I Love You, Tweet-Preprocessor
This is going to be a short article, but I really wanted to share a pretty neat library named tweet-preprocessor that I stumbled upon while reading some random stuff on Hacker News.
The cool bit
I have a confession to make: I have never been able to remember anything about regular expressions. To this day, I still struggle to implement even the most basic character filtering routine. I find myself having to go through the same traumatising process each and every time. I pass some arguments into re.compile()
, then try to pass re.findall()
through a lambda function to substract whatever it is that I’m trying to get rid of. And it sometimes work systematically fails. That usually takes me to StackOverflow or some similar website. I find some code snippet that seems to do the job, I paste it into my own code, run the script, but get an deprecation error, then get back to the StackOverflow post, and realise that it dates back to 2011.
But that was before. I have now discovered tweet-preprocessor and my existence feels complete.
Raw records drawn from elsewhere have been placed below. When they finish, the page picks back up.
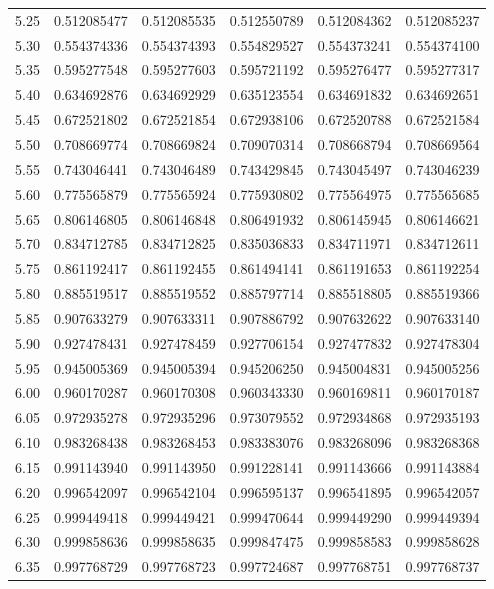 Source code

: \documentclass[11pt,a4paper]{article}
\begin{document}
\begin{longtable}{rrrrrr}
5.25 & 0.512085477 & 0.512085535 & 0.512550789 & 0.512084362 & 0.512085237 \\
5.30 & 0.554374336 & 0.554374393 & 0.554829527 & 0.554373241 & 0.554374100 \\
5.35 & 0.595277548 & 0.595277603 & 0.595721192 & 0.595276477 & 0.595277317 \\
5.40 & 0.634692876 & 0.634692929 & 0.635123554 & 0.634691832 & 0.634692651 \\
5.45 & 0.672521802 & 0.672521854 & 0.672938106 & 0.672520788 & 0.672521584 \\
5.50 & 0.708669774 & 0.708669824 & 0.709070314 & 0.708668794 & 0.708669564 \\
5.55 & 0.743046441 & 0.743046489 & 0.743429845 & 0.743045497 & 0.743046239 \\
5.60 & 0.775565879 & 0.775565924 & 0.775930802 & 0.775564975 & 0.775565685 \\
5.65 & 0.806146805 & 0.806146848 & 0.806491932 & 0.806145945 & 0.806146621 \\
5.70 & 0.834712785 & 0.834712825 & 0.835036833 & 0.834711971 & 0.834712611 \\
5.75 & 0.861192417 & 0.861192455 & 0.861494141 & 0.861191653 & 0.861192254 \\
5.80 & 0.885519517 & 0.885519552 & 0.885797714 & 0.885518805 & 0.885519366 \\
5.85 & 0.907633279 & 0.907633311 & 0.907886792 & 0.907632622 & 0.907633140 \\
5.90 & 0.927478431 & 0.927478459 & 0.927706154 & 0.927477832 & 0.927478304 \\
5.95 & 0.945005369 & 0.945005394 & 0.945206250 & 0.945004831 & 0.945005256 \\
6.00 & 0.960170287 & 0.960170308 & 0.960343330 & 0.960169811 & 0.960170187 \\
6.05 & 0.972935278 & 0.972935296 & 0.973079552 & 0.972934868 & 0.972935193 \\
6.10 & 0.983268438 & 0.983268453 & 0.983383076 & 0.983268096 & 0.983268368 \\
6.15 & 0.991143940 & 0.991143950 & 0.991228141 & 0.991143666 & 0.991143884 \\
6.20 & 0.996542097 & 0.996542104 & 0.996595137 & 0.996541895 & 0.996542057 \\
6.25 & 0.999449418 & 0.999449421 & 0.999470644 & 0.999449290 & 0.999449394 \\
6.30 & 0.999858636 & 0.999858635 & 0.999847475 & 0.999858583 & 0.999858628 \\
6.35 & 0.997768729 & 0.997768723 & 0.997724687 & 0.997768751 & 0.997768737 \\

\end{longtable}
\end{document}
According to its PyPi repo, the library supports:
- Cleaning
- Tokenizing
- Parsing
- URLs
- Hashtags
- Mentions
- Reserved words (RT, FAV)
- Emojis
- Smileys
- JSON and .txt files
Some examples
If you are using Google Colab (and you should!), you can easily install Python any library by simply placing an exclamation mark just before your pip install
. You will of course have to reinstall the library each time you reboot your runtime.
pip install tweet-preprocessor
We can now import preprocessor
, pandas
, and create some random tweets.
import pandas as pd
import preprocessor as tp
tweets = {
"text": [
"#regularexpressions suck but #perl is awesome",
"Hey @elonmusk what's up?",
"This is awesome https://pypi.org/project/tweet-preprocessor/"
]
}
df = pd.DataFrame(tweets)
df
The first method we can use is .clean()
, which will automatically remove pretty much anything Twitter-specific:
df["cleaned"] = df["text"].apply(lambda x: tp.clean(x))
df
To be fair, even it only did that, tweet-preprocessor would already be worth installing. But guess what, it also supports the extraction of retweets, favorites, hashtags, and urls!
df["url"] = df["text"].apply(lambda x: tp.parse(x).urls)
df
As can be seen in the screenshot above, .parse().urls
will return not only the urls that are present within a given string, but the position at which the url starts, and the position at which it ends.
Last but not least, it is also possible to choose what to remove by passing sone parameters through the .set_options()
method.
text = "@RT if you like that content, and use a #hashtag so that 99999999 people on https://twitter.com can find you!"
tp.set_options(tp.OPT.URL, tp.OPT.MENTION, tp.OPT.NUMBER)
tp.clean(text)
How awesome is that?